Chris McDaniel might have lost the Republican U.S. Senate primary in Mississippi. However, he will have his own day in court.
The Mississippi Supreme Court granted the state senator’s request for an expedited hearing and it will hear oral arguments with the entire panel of judges on Oct. 2.
“Activist judges have been a problem in Mississippi since the 1950s, as we saw with the Kellum decision, which, contrary to statute, imposed the 20-day deadline onto congressional and statewide elections,” McDaniel spokesman Noel Fritsch said in a campaign news release.
According to Mississippi Public Broadcasting, the 1959 Mississippi Supreme Court case Kellum v. Johnson says that election challenges should be filed within 20 days of an election.
“Since the statutes are silent on anything regarding a 20-day deadline, any approval of such a deadline by the court without legislative approval would be judicial activism.”
McDaniel filed his challenge before the state Supreme Court on Sept. 18 and Cochran’s lawyers had until the next Wednesday to file their responses, according to the Clarion-Ledger.
The ballots for the Nov. 4 general election already have Cochran, the Republican nominee, facing Democratic nominee Travis Childers. Absentee voting began Sept. 27.
The Senate Conservatives Fund plans to file a brief and join in oral arguments in support of McDaniel’s challenge.
According to the Sun-Herald, the brief asks the court not to implement the Kellum decision.
They’re not the only one joining in, as the Conservative Action Fund has been able to file a brief supporting McDaniel.
In a news release from McDaniel’s campaign, Cochran was unsuccessful in striking Mississippi Secretary of State Delbert Hosemann’s opinion on the 20-day deadline from the record. The campaign said he twice previously stated to the Clarion-Ledger that there was no deadline for filing a challenge for a statewide primary election.
Attorneys for Mississippi’s incumbent U.S. senator argued Sept. 22 to exclude Hosemann’s statement, which Judge Hollis McGehee heard in Mendenhall.
McDaniel’s lead counsel, Mitch Tyner, said Hosemann’s opinion as the head of state elections provides the needed support for not implementing a 20-day deadline.
“In Barbour v. Gunn, the Mississippi Supreme Court made it perfectly clear that Speaker Gunn’s challenge, which was filed 34 days after the primary election, did not violate the mandates of Mississippi Code 23-15-923,” Tyner said. “To now require that Chris McDaniel file his challenge within 20 days of the election would create a double standard.”

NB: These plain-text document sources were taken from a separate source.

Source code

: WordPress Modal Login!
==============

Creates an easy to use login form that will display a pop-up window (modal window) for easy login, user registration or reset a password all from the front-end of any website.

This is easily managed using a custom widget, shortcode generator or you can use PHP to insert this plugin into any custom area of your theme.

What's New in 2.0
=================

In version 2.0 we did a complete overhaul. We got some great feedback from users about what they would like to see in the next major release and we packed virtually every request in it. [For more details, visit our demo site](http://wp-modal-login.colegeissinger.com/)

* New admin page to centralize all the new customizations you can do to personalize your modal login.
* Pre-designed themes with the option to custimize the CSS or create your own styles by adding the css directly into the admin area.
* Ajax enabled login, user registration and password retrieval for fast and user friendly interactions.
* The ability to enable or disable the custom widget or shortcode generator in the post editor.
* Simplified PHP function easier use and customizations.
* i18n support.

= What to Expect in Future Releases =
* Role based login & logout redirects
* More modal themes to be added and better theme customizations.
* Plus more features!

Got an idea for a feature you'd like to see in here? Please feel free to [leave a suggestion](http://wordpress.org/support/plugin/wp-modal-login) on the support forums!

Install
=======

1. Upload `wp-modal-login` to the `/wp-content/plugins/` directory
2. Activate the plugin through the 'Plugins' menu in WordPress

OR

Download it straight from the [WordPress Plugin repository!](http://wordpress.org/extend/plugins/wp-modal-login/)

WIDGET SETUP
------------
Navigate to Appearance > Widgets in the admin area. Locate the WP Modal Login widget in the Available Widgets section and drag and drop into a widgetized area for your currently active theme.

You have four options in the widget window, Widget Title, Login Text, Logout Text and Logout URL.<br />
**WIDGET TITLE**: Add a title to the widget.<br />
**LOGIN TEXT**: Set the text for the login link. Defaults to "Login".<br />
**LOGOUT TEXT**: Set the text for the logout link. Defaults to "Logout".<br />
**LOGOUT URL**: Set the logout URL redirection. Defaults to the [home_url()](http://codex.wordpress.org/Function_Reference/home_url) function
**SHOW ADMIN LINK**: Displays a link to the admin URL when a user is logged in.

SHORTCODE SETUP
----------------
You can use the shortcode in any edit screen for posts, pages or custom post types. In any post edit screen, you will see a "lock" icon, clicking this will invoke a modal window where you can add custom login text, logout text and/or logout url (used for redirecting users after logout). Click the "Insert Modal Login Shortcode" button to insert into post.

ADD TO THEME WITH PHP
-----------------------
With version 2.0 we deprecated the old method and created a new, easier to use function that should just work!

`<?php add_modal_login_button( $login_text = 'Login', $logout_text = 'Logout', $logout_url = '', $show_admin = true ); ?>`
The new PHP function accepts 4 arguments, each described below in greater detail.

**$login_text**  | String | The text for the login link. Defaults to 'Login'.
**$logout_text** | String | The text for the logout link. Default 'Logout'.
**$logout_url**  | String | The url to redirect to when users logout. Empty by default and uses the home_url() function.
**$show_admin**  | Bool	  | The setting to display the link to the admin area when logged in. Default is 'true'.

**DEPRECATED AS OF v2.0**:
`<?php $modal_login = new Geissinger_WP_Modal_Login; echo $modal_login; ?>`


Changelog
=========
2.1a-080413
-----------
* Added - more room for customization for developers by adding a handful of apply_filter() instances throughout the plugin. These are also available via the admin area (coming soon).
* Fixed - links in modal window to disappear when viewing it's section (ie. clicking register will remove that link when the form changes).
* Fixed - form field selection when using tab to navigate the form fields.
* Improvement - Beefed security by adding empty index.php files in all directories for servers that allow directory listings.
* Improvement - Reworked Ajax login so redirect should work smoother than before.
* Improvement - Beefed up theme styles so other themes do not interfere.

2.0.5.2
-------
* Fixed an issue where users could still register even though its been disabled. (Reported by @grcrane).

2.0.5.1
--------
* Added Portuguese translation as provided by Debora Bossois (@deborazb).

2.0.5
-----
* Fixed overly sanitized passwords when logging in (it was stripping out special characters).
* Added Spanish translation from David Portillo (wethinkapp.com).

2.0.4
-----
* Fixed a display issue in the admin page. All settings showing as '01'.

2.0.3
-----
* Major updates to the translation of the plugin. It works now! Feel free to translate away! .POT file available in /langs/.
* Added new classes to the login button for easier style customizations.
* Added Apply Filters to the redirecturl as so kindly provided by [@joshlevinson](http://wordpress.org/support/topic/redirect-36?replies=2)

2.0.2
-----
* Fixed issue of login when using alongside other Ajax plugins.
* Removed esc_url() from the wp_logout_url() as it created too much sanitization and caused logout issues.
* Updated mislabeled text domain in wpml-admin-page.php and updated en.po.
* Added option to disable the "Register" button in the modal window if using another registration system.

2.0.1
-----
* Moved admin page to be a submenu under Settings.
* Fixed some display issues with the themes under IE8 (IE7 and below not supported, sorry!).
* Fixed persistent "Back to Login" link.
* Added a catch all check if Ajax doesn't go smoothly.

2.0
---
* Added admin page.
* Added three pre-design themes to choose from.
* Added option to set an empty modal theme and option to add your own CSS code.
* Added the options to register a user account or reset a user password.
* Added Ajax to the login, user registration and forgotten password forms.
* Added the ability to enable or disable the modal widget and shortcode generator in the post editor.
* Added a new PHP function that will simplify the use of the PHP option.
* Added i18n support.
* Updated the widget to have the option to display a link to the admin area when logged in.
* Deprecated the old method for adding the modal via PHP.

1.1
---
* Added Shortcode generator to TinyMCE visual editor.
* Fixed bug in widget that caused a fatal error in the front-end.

Barbour v. Gunn was a 2003 decision when state House Speaker Philip Gunn waited 34 days to challenge the Republican primary loss to incumbent state Rep. Jep Barbour. Gunn won the court challenge and the election. He became speaker in 2012.
“The ruling is important for our case,” McDaniel said in an email to supporters. “The head of elections in Mississippi agrees that we have the right to appeal the primary runoff in court.”
The state senator said the GOP establishment’s argument was in error.
“The arguments from our state’s Republican establishment were meant to influence the judge to make an activist decision that would have ignored both the secretary of state and legal precedent,” McDaniel said. “Our opponents know our case has merit, so their only option is to try to convince Judge McGehee to throw it out.”
This round of arguments has left his legal defense fund depleted.
“We won this motion, but we still haven’t gotten to the court case,” he said. “We spent thousands of dollars making sure the secretary of state’s statement entered the record, but we still have yet to go through a single ballot with the Mississippi Supreme Court.”
According to the Mississippi Business Journal, Cochran’s attorneys said the case is not relevant since the timing of Gunn’s filing was not argued.
In a visit to Greenwood Aug. 12, Cochran said that he’s keeping his focus on his November opponent, Democrat Travis Childers.
“I’m not thinking about that challenge or worrying about it,” he told the Greenwood Commonwealth in a story notably featured on his campaign site. “I’m campaigning in a positive way on my abilities and my proven experience to get things done for the betterment of Mississippi.”
McDaniel filed his 243-page challenge in August with the state’s Republican Party and that was denied.
The Mississippi state senator alleged in his complaint that 27 counties counted absentee votes that did not meet the requirements of the election code. He also alleged that 12 counties failed to certify the results of the June 24 runoff in the time required by the state. According to the Sun-Herald, McDaniel has not sought to restrict who can vote in party primaries.